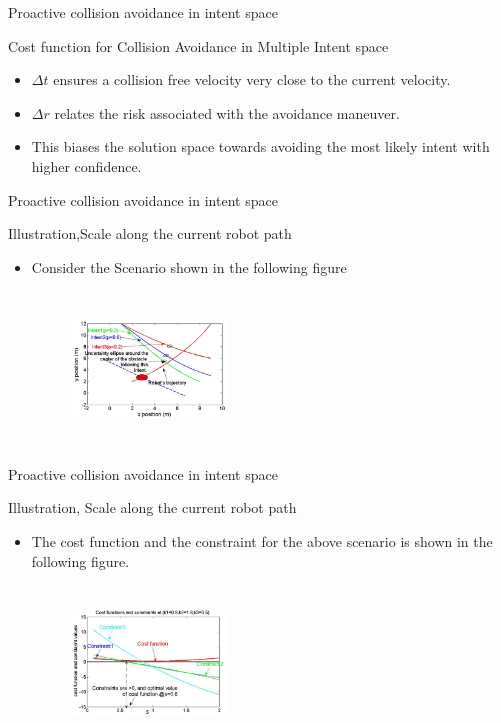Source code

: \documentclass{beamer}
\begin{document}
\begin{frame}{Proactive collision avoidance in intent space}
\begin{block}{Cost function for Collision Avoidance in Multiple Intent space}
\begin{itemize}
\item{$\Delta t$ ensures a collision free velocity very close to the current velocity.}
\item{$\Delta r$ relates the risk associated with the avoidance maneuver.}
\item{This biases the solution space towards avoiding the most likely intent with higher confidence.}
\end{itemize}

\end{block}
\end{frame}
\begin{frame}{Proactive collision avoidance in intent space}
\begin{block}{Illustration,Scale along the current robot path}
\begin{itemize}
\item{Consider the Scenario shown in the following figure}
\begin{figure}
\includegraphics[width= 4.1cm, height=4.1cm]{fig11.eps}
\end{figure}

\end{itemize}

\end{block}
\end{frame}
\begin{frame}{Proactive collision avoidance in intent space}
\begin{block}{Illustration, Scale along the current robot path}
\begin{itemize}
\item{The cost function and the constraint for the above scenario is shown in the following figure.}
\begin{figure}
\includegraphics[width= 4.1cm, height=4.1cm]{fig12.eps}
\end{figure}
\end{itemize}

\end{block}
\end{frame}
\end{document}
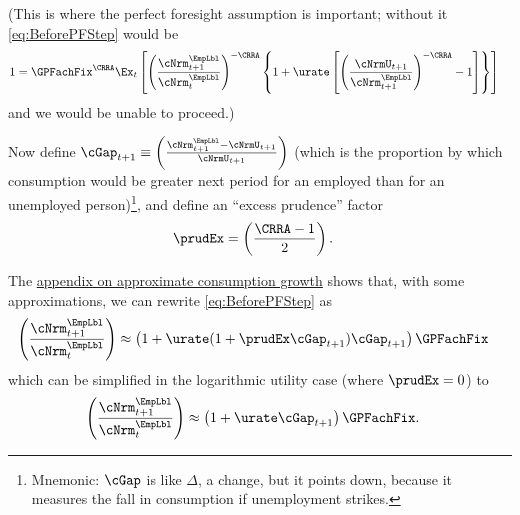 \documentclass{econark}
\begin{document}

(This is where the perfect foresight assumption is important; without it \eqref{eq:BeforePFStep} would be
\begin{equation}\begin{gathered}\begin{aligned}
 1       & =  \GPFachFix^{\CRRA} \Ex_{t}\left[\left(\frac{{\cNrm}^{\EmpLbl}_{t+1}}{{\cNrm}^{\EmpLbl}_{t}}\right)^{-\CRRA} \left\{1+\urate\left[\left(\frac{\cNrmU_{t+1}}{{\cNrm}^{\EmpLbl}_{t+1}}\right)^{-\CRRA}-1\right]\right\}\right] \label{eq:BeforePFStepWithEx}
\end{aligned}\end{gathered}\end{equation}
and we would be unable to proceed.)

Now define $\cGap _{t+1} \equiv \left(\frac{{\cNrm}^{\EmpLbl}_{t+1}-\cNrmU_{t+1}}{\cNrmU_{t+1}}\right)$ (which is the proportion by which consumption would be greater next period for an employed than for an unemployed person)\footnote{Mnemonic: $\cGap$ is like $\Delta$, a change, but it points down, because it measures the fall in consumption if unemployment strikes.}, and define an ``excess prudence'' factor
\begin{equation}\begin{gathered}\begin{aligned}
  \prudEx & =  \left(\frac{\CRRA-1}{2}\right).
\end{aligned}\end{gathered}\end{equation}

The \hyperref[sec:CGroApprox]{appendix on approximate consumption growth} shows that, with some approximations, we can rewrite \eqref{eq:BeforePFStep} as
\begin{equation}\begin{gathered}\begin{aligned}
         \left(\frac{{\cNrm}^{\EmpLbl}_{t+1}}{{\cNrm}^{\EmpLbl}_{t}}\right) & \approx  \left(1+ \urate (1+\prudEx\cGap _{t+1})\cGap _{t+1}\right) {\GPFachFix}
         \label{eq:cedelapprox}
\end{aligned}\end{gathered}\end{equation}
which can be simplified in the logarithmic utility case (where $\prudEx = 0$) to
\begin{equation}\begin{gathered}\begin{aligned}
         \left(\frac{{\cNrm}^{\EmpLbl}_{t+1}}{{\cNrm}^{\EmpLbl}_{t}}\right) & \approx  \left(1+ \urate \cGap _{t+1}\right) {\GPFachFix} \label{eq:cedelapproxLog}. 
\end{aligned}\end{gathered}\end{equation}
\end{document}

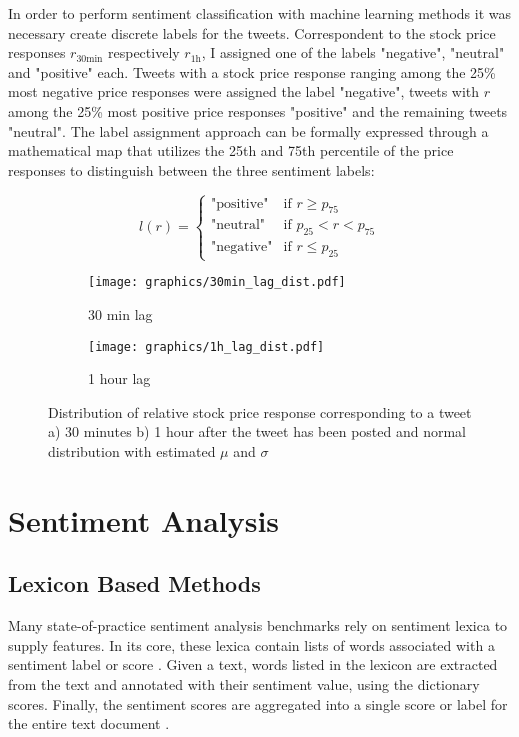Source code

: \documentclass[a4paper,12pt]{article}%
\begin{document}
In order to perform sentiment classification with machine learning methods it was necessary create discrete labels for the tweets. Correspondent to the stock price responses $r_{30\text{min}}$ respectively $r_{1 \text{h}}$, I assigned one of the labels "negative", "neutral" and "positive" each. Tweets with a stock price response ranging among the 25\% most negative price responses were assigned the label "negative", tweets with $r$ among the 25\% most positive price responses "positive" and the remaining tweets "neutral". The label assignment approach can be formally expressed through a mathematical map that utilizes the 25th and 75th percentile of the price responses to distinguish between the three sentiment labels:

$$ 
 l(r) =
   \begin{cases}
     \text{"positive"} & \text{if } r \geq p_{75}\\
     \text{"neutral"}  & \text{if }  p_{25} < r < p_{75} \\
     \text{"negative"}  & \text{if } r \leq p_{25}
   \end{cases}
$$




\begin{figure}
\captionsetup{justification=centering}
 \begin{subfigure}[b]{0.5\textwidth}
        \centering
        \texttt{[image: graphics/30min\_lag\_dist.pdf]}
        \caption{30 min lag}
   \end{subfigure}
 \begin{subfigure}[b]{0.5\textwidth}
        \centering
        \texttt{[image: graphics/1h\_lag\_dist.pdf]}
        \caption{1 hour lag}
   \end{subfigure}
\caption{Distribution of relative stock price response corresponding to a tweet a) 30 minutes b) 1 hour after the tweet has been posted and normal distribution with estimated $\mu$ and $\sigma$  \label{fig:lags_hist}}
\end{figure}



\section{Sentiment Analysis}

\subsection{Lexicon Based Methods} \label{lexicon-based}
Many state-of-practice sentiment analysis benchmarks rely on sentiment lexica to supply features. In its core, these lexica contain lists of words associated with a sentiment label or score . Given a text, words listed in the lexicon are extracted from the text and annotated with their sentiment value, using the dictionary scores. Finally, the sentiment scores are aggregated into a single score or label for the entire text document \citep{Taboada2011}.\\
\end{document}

════════

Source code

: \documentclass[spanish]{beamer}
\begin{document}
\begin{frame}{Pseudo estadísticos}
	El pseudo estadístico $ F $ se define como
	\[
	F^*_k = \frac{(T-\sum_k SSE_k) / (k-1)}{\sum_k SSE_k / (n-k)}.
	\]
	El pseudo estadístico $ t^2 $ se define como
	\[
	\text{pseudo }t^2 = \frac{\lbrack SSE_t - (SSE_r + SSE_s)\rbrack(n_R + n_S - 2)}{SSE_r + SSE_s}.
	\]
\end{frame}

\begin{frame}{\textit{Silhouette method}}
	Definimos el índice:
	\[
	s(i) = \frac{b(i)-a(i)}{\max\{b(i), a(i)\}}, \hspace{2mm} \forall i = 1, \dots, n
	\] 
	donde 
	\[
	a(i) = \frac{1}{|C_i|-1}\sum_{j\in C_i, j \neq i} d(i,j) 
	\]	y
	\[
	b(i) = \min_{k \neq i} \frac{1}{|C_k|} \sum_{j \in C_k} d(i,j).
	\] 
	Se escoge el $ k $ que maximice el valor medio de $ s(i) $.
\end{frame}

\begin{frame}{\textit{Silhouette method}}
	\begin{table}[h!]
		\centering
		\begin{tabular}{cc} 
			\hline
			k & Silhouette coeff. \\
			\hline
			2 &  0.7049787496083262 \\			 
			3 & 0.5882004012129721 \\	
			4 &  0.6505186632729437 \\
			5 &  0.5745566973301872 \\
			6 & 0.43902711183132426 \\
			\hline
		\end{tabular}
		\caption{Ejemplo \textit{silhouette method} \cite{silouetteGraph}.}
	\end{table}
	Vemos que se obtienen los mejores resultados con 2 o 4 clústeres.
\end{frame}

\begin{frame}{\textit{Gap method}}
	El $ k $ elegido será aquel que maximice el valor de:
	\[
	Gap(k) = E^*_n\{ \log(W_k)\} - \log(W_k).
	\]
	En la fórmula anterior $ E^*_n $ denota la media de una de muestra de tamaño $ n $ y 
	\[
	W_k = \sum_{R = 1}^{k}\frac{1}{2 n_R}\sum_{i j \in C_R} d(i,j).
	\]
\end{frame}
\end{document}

════════

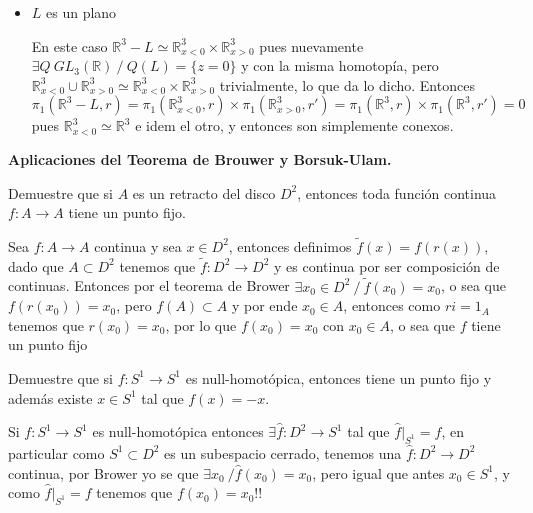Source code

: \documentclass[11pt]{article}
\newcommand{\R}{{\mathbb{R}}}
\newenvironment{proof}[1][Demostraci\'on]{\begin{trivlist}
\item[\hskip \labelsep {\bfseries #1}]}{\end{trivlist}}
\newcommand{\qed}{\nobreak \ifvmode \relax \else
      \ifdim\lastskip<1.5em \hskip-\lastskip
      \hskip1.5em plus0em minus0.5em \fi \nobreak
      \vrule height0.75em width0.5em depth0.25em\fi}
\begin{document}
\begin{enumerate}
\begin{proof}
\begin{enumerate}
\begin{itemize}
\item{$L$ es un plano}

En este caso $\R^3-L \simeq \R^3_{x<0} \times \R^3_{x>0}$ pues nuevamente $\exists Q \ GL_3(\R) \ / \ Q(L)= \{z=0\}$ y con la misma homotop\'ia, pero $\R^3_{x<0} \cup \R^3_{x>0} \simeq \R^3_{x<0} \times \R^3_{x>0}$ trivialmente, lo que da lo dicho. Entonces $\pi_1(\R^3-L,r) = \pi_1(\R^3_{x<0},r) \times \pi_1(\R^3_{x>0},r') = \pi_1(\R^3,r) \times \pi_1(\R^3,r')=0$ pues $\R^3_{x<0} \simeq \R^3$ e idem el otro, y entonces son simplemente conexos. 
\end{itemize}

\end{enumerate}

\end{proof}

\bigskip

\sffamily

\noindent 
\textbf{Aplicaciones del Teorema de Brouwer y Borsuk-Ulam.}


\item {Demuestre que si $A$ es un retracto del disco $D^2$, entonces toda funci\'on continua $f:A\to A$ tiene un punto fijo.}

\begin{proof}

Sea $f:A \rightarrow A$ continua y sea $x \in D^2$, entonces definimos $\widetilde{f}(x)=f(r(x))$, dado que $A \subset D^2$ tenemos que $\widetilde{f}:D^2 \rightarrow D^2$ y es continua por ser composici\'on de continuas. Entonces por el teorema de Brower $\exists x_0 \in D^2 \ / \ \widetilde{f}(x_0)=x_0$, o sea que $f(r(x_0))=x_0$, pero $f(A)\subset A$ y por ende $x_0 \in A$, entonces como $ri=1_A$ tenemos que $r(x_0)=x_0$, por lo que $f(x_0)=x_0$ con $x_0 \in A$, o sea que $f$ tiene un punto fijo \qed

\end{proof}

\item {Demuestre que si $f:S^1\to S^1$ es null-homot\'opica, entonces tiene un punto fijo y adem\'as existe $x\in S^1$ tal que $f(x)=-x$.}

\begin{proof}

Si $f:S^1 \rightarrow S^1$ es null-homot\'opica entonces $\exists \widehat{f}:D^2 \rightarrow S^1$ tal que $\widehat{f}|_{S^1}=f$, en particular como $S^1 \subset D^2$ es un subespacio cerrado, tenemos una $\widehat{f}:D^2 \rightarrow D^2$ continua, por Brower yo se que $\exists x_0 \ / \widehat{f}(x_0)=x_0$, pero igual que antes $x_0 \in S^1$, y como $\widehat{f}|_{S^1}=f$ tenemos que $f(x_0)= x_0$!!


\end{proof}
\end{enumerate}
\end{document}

════════

=== Exercise description ===
One figure is all that is needed: the number of lines above in which the word "following" appears.

=== Solution to this exercise ===
2